Lancaster Intelligencer Journal
With the clock ticking on how to keep the country from plunging over the so-called fiscal cliff, U.S. Rep. Joe Pitts says now is the time to come together and negotiate.
While many people are weighing in on the fiscal crisis, Pitts is the only local leader with the ability to do something about it.
“If we can get serious, stop campaigning and start negotiating, I think we can work this out by the end of the year,” the Republican lawmaker said in an email Friday.
The fiscal cliff refers to more than $500 billion in tax increases and across-the-board spending cuts scheduled to take effect after Jan. 1 — unless President Barack Obama and Republicans reach an alternative deficit-reduction deal.
If the two sides don’t agree on a deal by the end of the year, taxes would rise for nearly every taxpayer and many businesses. Financing for most federal programs — military and domestic — would be cut.
While these measures would reduce the national deficit, many economists say these new taxes and spending cuts would be too much deficit reduction, too suddenly, for the weak economy.
The Democratic-controlled Senate signed off on legislation that would keep the measures from kicking in, but now it’s up to the Republican-controlled House.
Pitts and other House conservatives prefer holding out for major structural changes to the tax code and entitlement programs such as Social Security and Medicare.
“Critical programs like Social Security and Medicare are projected to consume all federal revenue in the coming decades; without reform, these programs will not be there for future retirees,” Pitts said. “The sooner we fix the problems, the less pain there will be on everyone.”
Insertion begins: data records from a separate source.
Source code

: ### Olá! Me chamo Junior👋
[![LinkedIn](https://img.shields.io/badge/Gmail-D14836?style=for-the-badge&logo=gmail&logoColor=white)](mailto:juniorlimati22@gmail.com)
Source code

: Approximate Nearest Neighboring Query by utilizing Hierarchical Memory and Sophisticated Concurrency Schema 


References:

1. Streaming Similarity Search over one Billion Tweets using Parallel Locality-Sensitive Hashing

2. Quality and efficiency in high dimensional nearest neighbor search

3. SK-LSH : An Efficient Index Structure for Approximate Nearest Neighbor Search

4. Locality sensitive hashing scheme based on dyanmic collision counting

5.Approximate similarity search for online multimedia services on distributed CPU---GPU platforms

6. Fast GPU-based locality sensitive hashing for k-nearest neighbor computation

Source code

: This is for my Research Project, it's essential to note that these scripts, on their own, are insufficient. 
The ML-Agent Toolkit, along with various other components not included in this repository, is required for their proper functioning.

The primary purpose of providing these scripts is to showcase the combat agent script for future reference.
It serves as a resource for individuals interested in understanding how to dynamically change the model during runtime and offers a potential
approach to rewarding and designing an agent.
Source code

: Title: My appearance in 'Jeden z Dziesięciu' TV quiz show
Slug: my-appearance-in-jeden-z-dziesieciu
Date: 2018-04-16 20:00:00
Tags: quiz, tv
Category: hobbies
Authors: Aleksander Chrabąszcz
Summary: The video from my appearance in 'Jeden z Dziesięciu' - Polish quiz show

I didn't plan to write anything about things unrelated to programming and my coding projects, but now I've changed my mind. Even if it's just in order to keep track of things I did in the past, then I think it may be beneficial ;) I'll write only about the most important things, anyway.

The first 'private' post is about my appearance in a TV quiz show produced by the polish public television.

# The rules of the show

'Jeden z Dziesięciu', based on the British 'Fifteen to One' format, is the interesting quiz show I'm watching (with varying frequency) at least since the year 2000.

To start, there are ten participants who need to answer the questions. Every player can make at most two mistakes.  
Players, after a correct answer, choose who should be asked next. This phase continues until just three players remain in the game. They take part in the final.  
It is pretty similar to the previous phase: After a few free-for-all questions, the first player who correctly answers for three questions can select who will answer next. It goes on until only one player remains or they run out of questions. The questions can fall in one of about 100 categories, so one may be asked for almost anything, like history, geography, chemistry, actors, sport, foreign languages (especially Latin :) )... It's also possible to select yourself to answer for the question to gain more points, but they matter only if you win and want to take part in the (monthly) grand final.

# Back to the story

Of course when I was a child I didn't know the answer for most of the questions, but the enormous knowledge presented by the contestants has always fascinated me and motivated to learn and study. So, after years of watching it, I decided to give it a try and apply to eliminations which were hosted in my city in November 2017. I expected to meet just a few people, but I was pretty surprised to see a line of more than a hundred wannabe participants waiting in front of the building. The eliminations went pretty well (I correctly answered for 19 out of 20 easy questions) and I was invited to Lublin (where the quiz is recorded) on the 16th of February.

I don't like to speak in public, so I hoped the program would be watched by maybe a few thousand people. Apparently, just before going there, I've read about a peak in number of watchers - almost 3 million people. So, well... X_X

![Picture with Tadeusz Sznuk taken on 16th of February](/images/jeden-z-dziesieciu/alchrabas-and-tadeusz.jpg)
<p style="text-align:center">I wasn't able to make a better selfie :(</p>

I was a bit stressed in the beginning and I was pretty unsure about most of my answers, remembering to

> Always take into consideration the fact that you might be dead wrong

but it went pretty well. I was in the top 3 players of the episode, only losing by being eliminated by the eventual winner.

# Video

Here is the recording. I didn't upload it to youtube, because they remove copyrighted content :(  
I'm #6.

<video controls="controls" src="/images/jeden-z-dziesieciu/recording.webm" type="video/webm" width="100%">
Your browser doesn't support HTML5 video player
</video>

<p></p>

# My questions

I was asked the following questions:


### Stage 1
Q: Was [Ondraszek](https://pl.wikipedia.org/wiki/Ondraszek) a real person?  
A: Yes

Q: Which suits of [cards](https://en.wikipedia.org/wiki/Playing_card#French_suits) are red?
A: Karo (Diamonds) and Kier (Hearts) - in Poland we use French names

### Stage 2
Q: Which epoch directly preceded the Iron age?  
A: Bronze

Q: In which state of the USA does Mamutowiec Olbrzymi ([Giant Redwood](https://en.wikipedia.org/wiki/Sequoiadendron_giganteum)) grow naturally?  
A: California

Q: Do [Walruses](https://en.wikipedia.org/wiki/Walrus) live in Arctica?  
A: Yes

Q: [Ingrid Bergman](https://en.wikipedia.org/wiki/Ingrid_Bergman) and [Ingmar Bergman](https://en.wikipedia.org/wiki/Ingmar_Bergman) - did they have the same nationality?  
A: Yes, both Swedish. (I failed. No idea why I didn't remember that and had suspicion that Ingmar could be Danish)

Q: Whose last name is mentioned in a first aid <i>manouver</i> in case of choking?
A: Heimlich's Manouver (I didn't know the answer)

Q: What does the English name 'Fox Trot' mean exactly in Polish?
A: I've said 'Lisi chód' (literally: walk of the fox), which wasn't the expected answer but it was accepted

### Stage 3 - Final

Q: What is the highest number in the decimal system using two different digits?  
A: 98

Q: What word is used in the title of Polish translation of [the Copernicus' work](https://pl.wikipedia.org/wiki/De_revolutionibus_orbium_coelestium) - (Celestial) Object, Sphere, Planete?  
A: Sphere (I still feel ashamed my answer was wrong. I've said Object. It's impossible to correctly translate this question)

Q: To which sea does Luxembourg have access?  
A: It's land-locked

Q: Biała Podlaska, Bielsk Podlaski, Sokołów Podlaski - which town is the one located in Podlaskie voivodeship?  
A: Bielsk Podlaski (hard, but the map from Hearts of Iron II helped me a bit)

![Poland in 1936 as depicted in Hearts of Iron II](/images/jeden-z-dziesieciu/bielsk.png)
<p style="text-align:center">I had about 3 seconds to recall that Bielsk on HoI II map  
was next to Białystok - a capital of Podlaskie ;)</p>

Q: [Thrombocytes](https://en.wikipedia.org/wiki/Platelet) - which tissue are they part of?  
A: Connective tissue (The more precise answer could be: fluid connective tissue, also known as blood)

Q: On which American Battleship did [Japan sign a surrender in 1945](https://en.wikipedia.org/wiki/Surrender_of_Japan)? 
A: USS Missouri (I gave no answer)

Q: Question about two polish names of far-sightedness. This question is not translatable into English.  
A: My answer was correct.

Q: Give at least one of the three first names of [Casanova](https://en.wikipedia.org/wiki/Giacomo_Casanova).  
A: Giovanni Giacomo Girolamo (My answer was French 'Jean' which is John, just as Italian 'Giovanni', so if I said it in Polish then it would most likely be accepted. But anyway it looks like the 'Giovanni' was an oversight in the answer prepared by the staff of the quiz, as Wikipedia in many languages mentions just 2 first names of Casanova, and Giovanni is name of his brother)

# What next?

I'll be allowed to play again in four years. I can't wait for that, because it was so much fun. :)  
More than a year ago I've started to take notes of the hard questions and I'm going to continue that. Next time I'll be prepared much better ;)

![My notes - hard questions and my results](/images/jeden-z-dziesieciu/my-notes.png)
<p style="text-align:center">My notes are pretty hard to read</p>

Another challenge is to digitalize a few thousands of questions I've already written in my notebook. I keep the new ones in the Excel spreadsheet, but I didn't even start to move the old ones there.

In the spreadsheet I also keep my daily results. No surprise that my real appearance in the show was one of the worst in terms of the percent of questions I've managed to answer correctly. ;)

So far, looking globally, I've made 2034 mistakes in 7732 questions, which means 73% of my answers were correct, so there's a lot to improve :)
On the other side of the aisle, Democrats have warned that entitlement reform is off the bargaining table. Democrats also say they’ll refuse to look at GOP calls to dramatically slash Medicaid.
Democrats argue the most pressing issue is making sure the Bush-era tax cuts don’t expire for middle class Americans, but do end for those making $250,000 or more.
The nonpartisan Congressional Budget Office and Tax Policy Center estimate that taxes for most families would rise by at least $2,000 if the cuts aren’t extended.
Republicans have so far refused to separate the middle-class tax cuts from those benefiting wealthy Americans.
“We have a spending problem, not a tax problem,” Pitts said.
Sally Lyall, chairwoman of the Lancaster County Democratic Committee, said that Pitts and other House Republicans should consider the outcome of the recent presidential election in their negotiations.
“I think that in every speech (Obama) gave, he made a point of saying that the wealthiest 2 percent need to pay more — the American people heard that, and they voted,” she said.
Raising taxes on those who make more than $250,000 remains a popular approach to dealing with the country’s budgetary woes, according to a recent Washington Post-ABC News poll.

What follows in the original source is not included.